• Dataset records:
^^^^

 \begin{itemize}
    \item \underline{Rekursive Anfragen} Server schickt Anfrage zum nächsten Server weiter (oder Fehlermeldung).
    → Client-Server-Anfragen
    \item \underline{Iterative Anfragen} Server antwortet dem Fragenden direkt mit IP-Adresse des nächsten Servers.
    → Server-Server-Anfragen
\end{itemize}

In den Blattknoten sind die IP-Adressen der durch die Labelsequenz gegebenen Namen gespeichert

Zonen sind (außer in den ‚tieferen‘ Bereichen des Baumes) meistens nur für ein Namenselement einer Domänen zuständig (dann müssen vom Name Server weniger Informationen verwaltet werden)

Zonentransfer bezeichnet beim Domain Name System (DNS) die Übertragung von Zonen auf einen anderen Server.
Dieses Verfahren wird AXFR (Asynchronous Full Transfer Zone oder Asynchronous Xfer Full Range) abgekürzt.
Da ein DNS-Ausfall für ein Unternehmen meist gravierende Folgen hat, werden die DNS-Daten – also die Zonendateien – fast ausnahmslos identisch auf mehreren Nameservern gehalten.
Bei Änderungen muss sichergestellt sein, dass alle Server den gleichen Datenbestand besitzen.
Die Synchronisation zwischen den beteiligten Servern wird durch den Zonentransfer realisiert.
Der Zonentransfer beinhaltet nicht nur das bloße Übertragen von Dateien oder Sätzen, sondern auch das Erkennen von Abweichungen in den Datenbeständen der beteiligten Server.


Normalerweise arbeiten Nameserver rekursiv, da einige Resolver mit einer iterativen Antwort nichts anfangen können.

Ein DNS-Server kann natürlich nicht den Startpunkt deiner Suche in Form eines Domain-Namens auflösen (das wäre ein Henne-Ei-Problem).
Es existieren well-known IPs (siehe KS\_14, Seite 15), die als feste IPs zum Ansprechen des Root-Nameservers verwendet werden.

^^^^

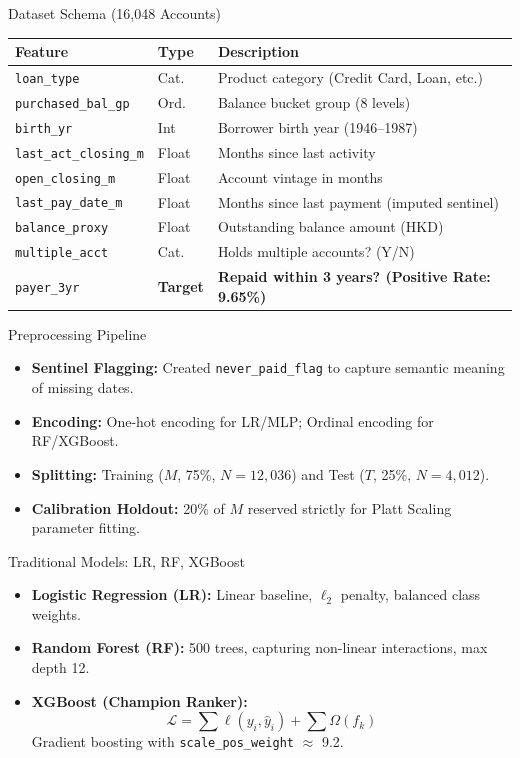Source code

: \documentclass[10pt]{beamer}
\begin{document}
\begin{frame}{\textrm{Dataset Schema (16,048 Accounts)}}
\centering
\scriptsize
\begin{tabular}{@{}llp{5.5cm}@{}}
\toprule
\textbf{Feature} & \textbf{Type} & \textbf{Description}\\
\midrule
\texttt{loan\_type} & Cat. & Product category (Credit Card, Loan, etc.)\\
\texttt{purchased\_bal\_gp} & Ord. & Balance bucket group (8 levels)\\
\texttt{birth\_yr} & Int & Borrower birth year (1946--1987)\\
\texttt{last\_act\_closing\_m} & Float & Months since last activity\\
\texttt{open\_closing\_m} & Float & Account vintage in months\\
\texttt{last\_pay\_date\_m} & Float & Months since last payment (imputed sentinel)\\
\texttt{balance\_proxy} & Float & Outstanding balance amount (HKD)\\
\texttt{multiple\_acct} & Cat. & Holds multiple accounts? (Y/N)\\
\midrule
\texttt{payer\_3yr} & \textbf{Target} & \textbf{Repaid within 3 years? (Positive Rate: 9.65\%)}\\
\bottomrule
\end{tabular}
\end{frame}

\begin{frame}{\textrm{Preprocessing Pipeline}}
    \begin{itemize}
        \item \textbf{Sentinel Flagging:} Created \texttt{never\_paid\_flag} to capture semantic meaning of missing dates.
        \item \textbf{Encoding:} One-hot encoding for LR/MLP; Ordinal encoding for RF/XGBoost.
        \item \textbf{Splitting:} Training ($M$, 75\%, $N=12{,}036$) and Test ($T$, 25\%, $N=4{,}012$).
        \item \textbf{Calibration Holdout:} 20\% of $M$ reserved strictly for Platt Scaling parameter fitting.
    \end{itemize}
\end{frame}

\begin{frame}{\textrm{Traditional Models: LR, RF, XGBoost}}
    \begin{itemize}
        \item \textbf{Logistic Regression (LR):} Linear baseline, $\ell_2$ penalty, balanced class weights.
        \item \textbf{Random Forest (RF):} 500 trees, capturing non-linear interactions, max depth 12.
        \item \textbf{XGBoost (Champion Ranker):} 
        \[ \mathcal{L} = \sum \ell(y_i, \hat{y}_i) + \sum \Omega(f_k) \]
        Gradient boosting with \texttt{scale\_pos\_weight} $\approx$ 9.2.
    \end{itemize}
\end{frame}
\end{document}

^^^^

• Directions for this task:
Using the data above, reproduce exactly the lines between those holding "Zonen sind (außer" and "Es existieren well-known", inclusive, and no others.

• Exercise result:
Zonen sind (außer in den ‚tieferen‘ Bereichen des Baumes) meistens nur für ein Namenselement einer Domänen zuständig (dann müssen vom Name Server weniger Informationen verwaltet werden)

Zonentransfer bezeichnet beim Domain Name System (DNS) die Übertragung von Zonen auf einen anderen Server.
Dieses Verfahren wird AXFR (Asynchronous Full Transfer Zone oder Asynchronous Xfer Full Range) abgekürzt.
Da ein DNS-Ausfall für ein Unternehmen meist gravierende Folgen hat, werden die DNS-Daten – also die Zonendateien – fast ausnahmslos identisch auf mehreren Nameservern gehalten.
Bei Änderungen muss sichergestellt sein, dass alle Server den gleichen Datenbestand besitzen.
Die Synchronisation zwischen den beteiligten Servern wird durch den Zonentransfer realisiert.
Der Zonentransfer beinhaltet nicht nur das bloße Übertragen von Dateien oder Sätzen, sondern auch das Erkennen von Abweichungen in den Datenbeständen der beteiligten Server.


Normalerweise arbeiten Nameserver rekursiv, da einige Resolver mit einer iterativen Antwort nichts anfangen können.

Ein DNS-Server kann natürlich nicht den Startpunkt deiner Suche in Form eines Domain-Namens auflösen (das wäre ein Henne-Ei-Problem).
Es existieren well-known IPs (siehe KS\_14, Seite 15), die als feste IPs zum Ansprechen des Root-Nameservers verwendet werden.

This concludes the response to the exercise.